(LISTED ENTRIES Opens)
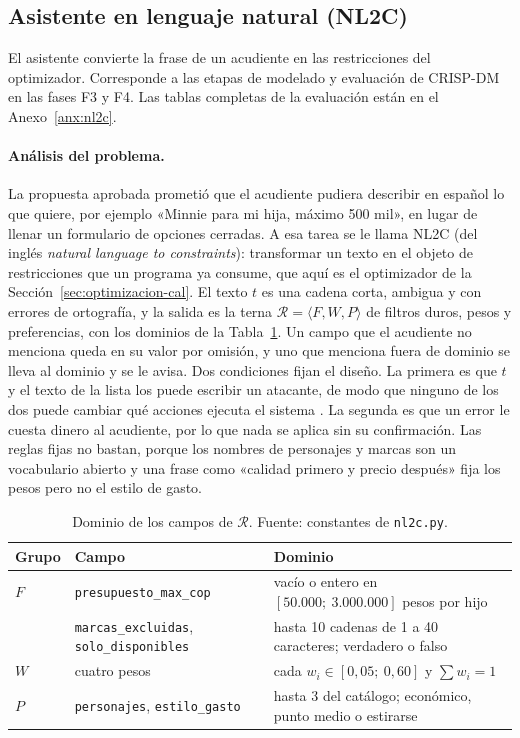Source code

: \subsection{Asistente en lenguaje natural (NL2C)}
\label{sec:nl2c}

El asistente convierte la frase de un acudiente en las restricciones del optimizador. Corresponde a las etapas de modelado y evaluación de CRISP-DM en las fases F3 y F4. Las tablas
completas de la evaluación están en el Anexo~\ref{anx:nl2c}.

\paragraph{Análisis del problema.} La propuesta aprobada prometió que el acudiente pudiera
describir en español lo que quiere, por ejemplo «Minnie para mi hija, máximo 500 mil», en lugar de
llenar un formulario de opciones cerradas. A esa tarea se le llama NL2C (del inglés \emph{natural
language to constraints}): transformar un texto en el objeto de restricciones que un programa ya
consume, que aquí es el optimizador de la Sección~\ref{sec:optimizacion-cal}. El texto $t$ es una
cadena corta, ambigua y con errores de ortografía, y la salida es la terna
$\mathcal{R}=\langle F,W,P\rangle$ de filtros duros, pesos y preferencias, con los dominios de la
Tabla~\ref{tab:nl2c-dominios}. Un campo que el acudiente no menciona queda en su valor por omisión,
y uno que menciona fuera de dominio se lleva al dominio y se le avisa. Dos condiciones fijan el
diseño. La primera es que $t$ y el texto de la lista los puede escribir un atacante, de modo que
ninguno de los dos puede cambiar qué acciones ejecuta el sistema \citep{greshake2023indirect}. La
segunda es que un error le cuesta dinero al acudiente, por lo que nada se aplica sin su
confirmación. Las reglas fijas no bastan, porque los nombres de personajes y marcas son un
vocabulario abierto y una frase como «calidad primero y precio después» fija los pesos pero no el
estilo de gasto.

\begin{table}[!htb]
\centering\footnotesize
\caption{Dominio de los campos de $\mathcal{R}$. Fuente: constantes de \texttt{nl2c.py}.}
\label{tab:nl2c-dominios}
\begin{tabularx}{\textwidth}{@{}p{1.2cm}p{4.2cm}X@{}}
\toprule
Grupo & Campo & Dominio \\
\midrule
$F$ & \texttt{presupuesto\_max\_cop} & vacío o entero en $[50.000;\ 3.000.000]$ pesos por hijo \\
 & \texttt{marcas\_excluidas}, \texttt{solo\_disponibles} & hasta 10 cadenas de 1 a 40 caracteres; verdadero o falso \\
$W$ & cuatro pesos & cada $w_i\in[0{,}05;\ 0{,}60]$ y $\sum w_i=1$ \\
$P$ & \texttt{personajes}, \texttt{estilo\_gasto} & hasta 3 del catálogo; económico, punto medio o estirarse \\
\bottomrule
\end{tabularx}
\end{table}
(LISTED ENTRIES Closes)
From the records above, reproduce exactly the lines from the one with "dominios de la" to the one with "ninguno de los", both included, and no others.

$\mathcal{R}=\langle F,W,P\rangle$ de filtros duros, pesos y preferencias, con los dominios de la
Tabla~\ref{tab:nl2c-dominios}. Un campo que el acudiente no menciona queda en su valor por omisión,
y uno que menciona fuera de dominio se lleva al dominio y se le avisa. Dos condiciones fijan el
diseño. La primera es que $t$ y el texto de la lista los puede escribir un atacante, de modo que
ninguno de los dos puede cambiar qué acciones ejecuta el sistema \citep{greshake2023indirect}. La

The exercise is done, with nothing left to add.